In response to those statements, various School Committee members, most of whom learned about the Level 3 designation during Mayor Scott Galvin’s inaugural address in the beginning of this month, refused to accept any excuses.

According to School Committee members Dr. John Wells and Patricia Chisholm, they were most frustrated about being left in the dark about the state ranking, as they believed they could have at least tried to address some of the underlying issues had someone notified them.

Referring to last spring’s round of budget deliberations, in which a number of new positions were vetted by the school board, Chisholm challenged the district’s leadership team to explain why the need for additional resources at the high school wasn’t a top priority.

“Had we been forewarned, maybe we could have done something,” said Wells.

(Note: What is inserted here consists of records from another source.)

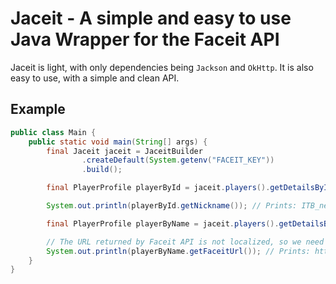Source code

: # Jaceit - A simple and easy to use Java Wrapper for the Faceit API

Jaceit is light, with only dependencies being `Jackson` and `OkHttp`. It is also easy to use, with a simple and clean API.

## Example

```java
public class Main {
    public static void main(String[] args) {
        final Jaceit jaceit = JaceitBuilder
                .createDefault(System.getenv("FACEIT_KEY"))
                .build();

        final PlayerProfile playerById = jaceit.players().getDetailsById("460dc92d-8af4-4260-8780-45758fa688f0");

        System.out.println(playerById.getNickname()); // Prints: ITB_nexa

        final PlayerProfile playerByName = jaceit.players().getDetailsByNickname("ITB_nexa", QueryParameters.of("game", "cs2"));

        // The URL returned by Faceit API is not localized, so we need to replace the {lang} placeholder with the desired language. 
        System.out.println(playerByName.getFaceitUrl()); // Prints: https://faceit.com/{lang}/players/ITB_nexa
    }
}

```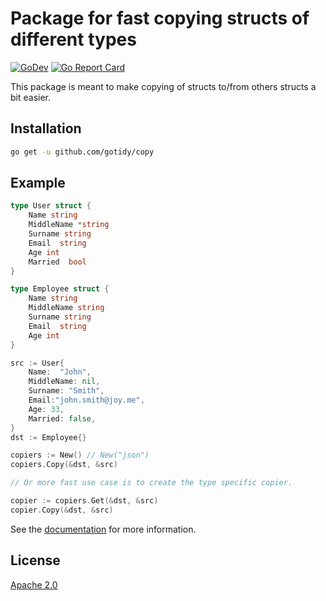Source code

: # Package for fast copying structs of different types

[![GoDev](https://img.shields.io/static/v1?label=godev&message=reference&color=00add8)][godev] [![Go Report Card][goreport]][goreport]

[godev]: https://pkg.go.dev/github.com/google/go-cmp/cmp
[goreport]: https://goreportcard.com/badge/github.com/gotidy/copy

This package is meant to make copying of structs to/from others structs a bit easier.

## Installation

```sh
go get -u github.com/gotidy/copy
```

## Example

```go
type User struct {
    Name string
    MiddleName *string
    Surname string
    Email  string
    Age int
    Married  bool
}

type Employee struct {
    Name string
    MiddleName string
    Surname string
    Email  string
    Age int
}

src := User{
    Name:  "John",
    MiddleName: nil,
    Surname: "Smith",
    Email:"john.smith@joy.me",
    Age: 33,
    Married: false,
}
dst := Employee{}

copiers := New() // New("json")
copiers.Copy(&dst, &src)

// Or more fast use case is to create the type specific copier.

copier := copiers.Get(&dst, &src)
copier.Copy(&dst, &src)

```

See the [documentation][godev] for more information.

## License

[Apache 2.0](https://github.com/gotidy/copy/blob/master/LICENSE)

According to the report, Principal Finigan and Assistant Superintendent Crowley outlined a new approach for the school’s future, including the following plans:

• Improving the district’s writing curriculum to improve students’ ability to respond to open-response questions on the MCAS, which Crowley has labelled as an area where pupils are generally underperforming;

• Studying the possibility of shifting to MCAS biology, rather than having freshmen and sophomores take the physical sciences exam that Finigan characterized as “the harder test”;

• Revamping Woburn’s English Language Learner’s program;

• Increasing the availability of MCAS prep and tutoring offerings for struggling student populations;

• and establishing a WMHS steering committee, comprised largely of teachers, who will be compensated to push for other needed curriculum and instructional interventions upon examining MCAS and other testing results.